I have already changed my schedule at work so that I get home as early as possible.
- 3:00 am'ish : wake up daddy take Cabo out
- 5:30 am'ish : wake up mommy, feed Cabo and take out
- 5:30 - 6am : sleep a little more
- 6 - 7: mommy get ready for work, dad and cabo play mom joins before she leaves the house.
- 7:00 am : mommy leaves for work, daddy plays with Cabo
- 8:00 am : daddy leaves for work
- 12:00 (noon) : neighbor comes over with her 2 yr old to feed
- 12:45 'ish: Neighbor leaves because daughters nap time is at 1:00pm
- 4:30: mommy home from work
- 6:00: daddy home from work

Thanks for any help at all!


----------



## TooneyDogs (Aug 6, 2007)

While I'm a huge fan of crate training for short periods/low hours, I don't use it when the hours are too long. 
Here's a set-up that I used when we were working: I took the door off the back closet in the laundry room. That became the puppys' sleeping area with the crate door open/off. The rest of the laundry room became the potty area and a wire baby gate closed off the room from the rest of the house. As the floor was/is ceramic, cleanup was easy. 
Not a perfect solution but, it worked well until they were old enough to hold it longer.


----------



## Cabomom (Jul 23, 2008)

Thanks! I completely agree that in this situation that would work but the way our house is setup the largest, non-carpeted, non open floor plan room we have is the master bathroom. Our washer and dryer is located upstairs in basically a bifold door closet. We dont have a traditional "mud room"


----------



## CalamityJane (Mar 16, 2008)

I don't know how, or if, this would work with a puppy the size of yours, but when we got our dachschund puppy years ago we were both still working full-time. Long hours, longer than 8 hour days. We bought two crates, the open wire kind, bigger than he actually needed, probably a medium size.

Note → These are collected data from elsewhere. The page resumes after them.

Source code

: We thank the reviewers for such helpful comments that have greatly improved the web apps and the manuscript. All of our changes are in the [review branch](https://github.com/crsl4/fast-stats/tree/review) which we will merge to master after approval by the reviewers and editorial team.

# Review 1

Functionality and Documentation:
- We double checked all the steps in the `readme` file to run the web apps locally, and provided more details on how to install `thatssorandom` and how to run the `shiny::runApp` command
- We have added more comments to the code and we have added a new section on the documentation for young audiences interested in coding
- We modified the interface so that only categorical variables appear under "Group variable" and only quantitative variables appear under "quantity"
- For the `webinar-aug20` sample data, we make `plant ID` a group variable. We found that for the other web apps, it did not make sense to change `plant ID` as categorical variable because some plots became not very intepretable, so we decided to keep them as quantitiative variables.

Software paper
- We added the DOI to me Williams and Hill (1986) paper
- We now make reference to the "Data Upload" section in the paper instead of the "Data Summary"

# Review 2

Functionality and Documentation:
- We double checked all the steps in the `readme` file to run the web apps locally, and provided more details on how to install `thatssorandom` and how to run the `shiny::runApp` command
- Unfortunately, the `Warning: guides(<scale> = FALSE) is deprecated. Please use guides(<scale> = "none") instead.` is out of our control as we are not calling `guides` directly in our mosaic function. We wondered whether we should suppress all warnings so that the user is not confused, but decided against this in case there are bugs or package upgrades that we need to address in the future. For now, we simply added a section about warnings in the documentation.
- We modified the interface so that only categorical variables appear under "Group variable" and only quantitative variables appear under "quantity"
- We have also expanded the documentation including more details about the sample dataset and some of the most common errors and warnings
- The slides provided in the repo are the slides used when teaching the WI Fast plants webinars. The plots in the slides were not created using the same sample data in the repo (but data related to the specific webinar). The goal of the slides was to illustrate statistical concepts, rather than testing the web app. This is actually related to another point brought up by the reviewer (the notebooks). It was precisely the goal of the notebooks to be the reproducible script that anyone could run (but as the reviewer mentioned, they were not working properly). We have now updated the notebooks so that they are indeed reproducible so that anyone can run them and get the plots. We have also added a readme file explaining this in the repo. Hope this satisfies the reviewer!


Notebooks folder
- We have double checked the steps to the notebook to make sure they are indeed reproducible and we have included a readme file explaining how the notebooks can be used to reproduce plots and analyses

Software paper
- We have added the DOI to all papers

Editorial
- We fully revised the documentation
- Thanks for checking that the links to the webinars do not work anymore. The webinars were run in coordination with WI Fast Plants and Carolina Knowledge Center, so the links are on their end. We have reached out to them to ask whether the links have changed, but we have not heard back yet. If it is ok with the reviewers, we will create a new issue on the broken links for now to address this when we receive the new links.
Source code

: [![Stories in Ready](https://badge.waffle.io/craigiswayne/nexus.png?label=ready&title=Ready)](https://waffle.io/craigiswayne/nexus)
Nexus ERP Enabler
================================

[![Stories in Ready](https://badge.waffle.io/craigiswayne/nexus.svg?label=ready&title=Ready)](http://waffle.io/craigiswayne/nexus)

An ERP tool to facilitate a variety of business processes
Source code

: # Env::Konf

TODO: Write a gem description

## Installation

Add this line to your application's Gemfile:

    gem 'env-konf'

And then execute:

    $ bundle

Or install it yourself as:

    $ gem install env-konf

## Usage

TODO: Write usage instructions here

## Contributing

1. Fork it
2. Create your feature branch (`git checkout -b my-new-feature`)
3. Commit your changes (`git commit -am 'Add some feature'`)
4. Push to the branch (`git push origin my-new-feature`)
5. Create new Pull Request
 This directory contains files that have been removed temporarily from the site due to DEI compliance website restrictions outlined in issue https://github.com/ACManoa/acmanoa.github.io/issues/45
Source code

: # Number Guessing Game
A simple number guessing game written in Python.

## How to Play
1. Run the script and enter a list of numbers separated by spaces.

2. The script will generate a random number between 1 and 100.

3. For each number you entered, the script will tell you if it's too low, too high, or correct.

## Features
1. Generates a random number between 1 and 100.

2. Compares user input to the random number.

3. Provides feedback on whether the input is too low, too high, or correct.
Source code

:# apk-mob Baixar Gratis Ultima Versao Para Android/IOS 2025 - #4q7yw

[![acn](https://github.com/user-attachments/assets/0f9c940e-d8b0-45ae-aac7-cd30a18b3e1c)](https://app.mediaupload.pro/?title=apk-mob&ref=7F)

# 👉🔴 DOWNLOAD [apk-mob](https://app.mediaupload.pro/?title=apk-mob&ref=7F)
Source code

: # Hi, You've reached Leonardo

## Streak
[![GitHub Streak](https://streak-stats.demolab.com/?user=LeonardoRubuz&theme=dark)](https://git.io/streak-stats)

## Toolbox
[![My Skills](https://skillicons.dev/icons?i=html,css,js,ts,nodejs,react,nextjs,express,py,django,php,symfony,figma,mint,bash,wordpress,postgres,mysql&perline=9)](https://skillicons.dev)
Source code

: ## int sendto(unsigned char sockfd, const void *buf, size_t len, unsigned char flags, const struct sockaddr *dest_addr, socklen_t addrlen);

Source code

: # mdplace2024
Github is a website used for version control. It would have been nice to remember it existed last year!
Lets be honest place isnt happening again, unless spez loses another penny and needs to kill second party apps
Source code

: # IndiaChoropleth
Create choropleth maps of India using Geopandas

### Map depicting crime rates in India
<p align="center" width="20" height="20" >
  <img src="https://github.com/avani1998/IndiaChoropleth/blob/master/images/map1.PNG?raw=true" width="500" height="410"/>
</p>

We put them both in the kitchen, which had a ceramic floor. They faced toward one another, against a wall. The doors of both crates were opened, and facing each other; we snap-clipped one door to the other crate, and the other door just was against the wall. There was a space the length of the door between the two crates, with the door not against the wall snapped to the other crate. We put bedding in one crate and papers in the other. In the middle area, which was the space between the two crates was his food and water dish. As he got older and bigger we started putting a heavy tray on the top part of the open space, so he couldn't jump out.

I don't know if I've described this well enough, I hope so. It took up a good amount of space, but it was against a wall, and out of the main traffic area. We called it his "condo", and he would go to it even when we were home, and the door was unsnapped and open. 

Not ideal, I know, for a puppy to be alone for long periods of time. But, we had to work, and we did the best we could. When we were home, (and I worked extended hours and had more days off than just 2 a week) he was out with us, and went places with us and everything. It worked for us, he was safe, and didn't have to pee where he slept. And had access to water. We also didn't have a place to make "his", like a laundry room or something like that.


----------



## loratliff (Feb 7, 2008)

Does he not get to go out and go potty when the neighbor comes over to feed? It seems like that could eliminate (no pun intended!) all of your issues.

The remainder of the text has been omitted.